BLUE WEAVER
Updated September 2004
Blue can boast more pop success than any other member of the Strawbs, having been screamed at by more teeny-boppers than he would today care to recall. Blue came to London to escape the Cardiff music scene, and ended up in new pop band Amen Corner which effortlessly secured a string of Top 20 hits in the late 60s - "(If Paradise Was) Half As Nice", "Bend Me, Shape Me" amongst others. When it broke up, he stuck with the Corner's lead singer Andy Fairweather-Low in his new vehicle, the eponymous Fairweather. Intended to strike a more serious chord as a progressive albums band, to their surprise the band found themselves with an immediate chart hit "Natural Sinner" taken from their first album Beginning From An End and broke up in some confusion shortly after.

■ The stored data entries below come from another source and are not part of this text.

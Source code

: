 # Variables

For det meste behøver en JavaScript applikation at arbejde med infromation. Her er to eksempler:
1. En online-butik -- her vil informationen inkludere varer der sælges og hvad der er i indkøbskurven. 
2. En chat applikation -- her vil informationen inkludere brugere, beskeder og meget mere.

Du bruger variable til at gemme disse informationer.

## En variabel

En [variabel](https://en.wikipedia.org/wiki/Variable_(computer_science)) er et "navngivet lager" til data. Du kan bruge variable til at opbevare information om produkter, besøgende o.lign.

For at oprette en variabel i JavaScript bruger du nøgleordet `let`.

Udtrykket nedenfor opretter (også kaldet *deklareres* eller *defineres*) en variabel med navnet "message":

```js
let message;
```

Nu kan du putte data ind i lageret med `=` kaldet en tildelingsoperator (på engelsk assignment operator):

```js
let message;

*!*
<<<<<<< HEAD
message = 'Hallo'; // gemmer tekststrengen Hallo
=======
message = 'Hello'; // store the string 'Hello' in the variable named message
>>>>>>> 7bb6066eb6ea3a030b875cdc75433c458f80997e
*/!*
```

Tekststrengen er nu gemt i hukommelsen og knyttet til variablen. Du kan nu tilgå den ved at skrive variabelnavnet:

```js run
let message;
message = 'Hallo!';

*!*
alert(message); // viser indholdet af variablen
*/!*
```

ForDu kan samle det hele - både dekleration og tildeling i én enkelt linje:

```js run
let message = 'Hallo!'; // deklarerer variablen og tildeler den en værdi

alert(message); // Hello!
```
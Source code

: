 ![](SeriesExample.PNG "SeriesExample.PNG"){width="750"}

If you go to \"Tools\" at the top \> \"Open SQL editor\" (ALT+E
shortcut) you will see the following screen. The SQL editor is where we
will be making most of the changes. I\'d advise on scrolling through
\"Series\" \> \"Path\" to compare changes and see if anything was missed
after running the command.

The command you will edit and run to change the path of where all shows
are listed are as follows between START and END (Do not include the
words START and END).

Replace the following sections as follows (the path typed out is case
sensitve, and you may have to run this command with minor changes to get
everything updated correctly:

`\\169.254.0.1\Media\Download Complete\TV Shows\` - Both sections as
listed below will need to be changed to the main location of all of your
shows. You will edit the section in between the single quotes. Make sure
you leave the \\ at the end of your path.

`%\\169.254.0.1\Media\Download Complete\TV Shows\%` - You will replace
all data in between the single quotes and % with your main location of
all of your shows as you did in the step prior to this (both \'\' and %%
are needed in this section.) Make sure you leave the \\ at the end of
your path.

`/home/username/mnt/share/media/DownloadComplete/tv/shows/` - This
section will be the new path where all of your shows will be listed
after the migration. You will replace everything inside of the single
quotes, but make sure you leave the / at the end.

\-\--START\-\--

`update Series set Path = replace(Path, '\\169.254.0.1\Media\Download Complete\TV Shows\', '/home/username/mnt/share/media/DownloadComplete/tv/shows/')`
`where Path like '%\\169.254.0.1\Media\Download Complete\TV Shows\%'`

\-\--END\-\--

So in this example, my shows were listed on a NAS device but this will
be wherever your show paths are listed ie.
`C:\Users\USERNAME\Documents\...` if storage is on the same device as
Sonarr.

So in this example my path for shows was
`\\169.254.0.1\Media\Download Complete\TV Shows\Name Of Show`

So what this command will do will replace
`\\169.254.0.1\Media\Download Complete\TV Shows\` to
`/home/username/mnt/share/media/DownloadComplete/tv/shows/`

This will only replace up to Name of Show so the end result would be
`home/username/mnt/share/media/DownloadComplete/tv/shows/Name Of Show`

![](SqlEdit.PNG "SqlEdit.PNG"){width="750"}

After Wakeman's departure, Blue attended an audition and secured the keyboard slot for Strawbs in time for their epic Grave New World album. Following Wakeman was not a job every keyboard player would relish, but the Strawbs felt they had struck gold with Blue, who was more of a team player than the keyboard icon that Wakeman had become. Blue's contribution continued to develop with Bursting At The Seams, both albums featuring a closing piece co-written by Cousins/Weaver.
Many of the Strawbs' classic tracks - the ones which fans would say "define" the music of the band - feature the trademark mixture of waves of organs, mellotrons and other keyboards, and Blue remains a great fan of the mellotron in particular, and arranged for mellotrons to be provided for the Chiswick 30th Anniversary Concert in 1998.
On the break-up of the band in Summer 1973, however, Blue was left out in the cold, a member in the end of neither faction. However, that left him free to take up sessions work, which in turn led to his involvement with both Mott the Hoople (1973 to 1975) and the Bee Gees (1975-1982). With hindsight, this was all for the best, as this of course was a monstrously successful period for the Bee Gees, with Saturday Night Fever, Main Course, Spirits Having Flown and various other hit albums coming out over the next few years. In America the band equalled The Beatles' record of six consecutive number one records.
He rejoined Strawbs when they reformed in 1983, but his sessions and studio work clashed when the band started fairly regular gigging and recording activity in the later 80s and early 90s, so Chris Parren took over the keyboard slot for the rest of the decade up to around 1992, when, briefly - for the 1993 Silver Jubilee Tour - Don Airey took over. Blue however was back in the squad for the tour with Lindisfarne at the end of 1993.
For many years Blue has run a successful studio in West London. Throughout the period, he has been much in demand for sessions work, having performed with acts too many to name - but from such different branches of the pop world as diverse as Stevie Wonder, the Pet Shop Boys, the Damned and Chicago. He has successfully ventured into the world of commercial writing - jingles, soundtracks to films and videos. He also operates a multi-media production company specialising in many aspects of modern digital music production.
After Chiswick, Blue rejoined the class Bursting plus Brian line-up which toured annually from 1999-2001. His wife became terminally ill in 2000, which forced him to step back from some dates on the 2000 tour, with Adam Wakeman filling in, but he was back in 2001 and again in the all too brief summer 2004 tour of this line-up, Brian's last with the band.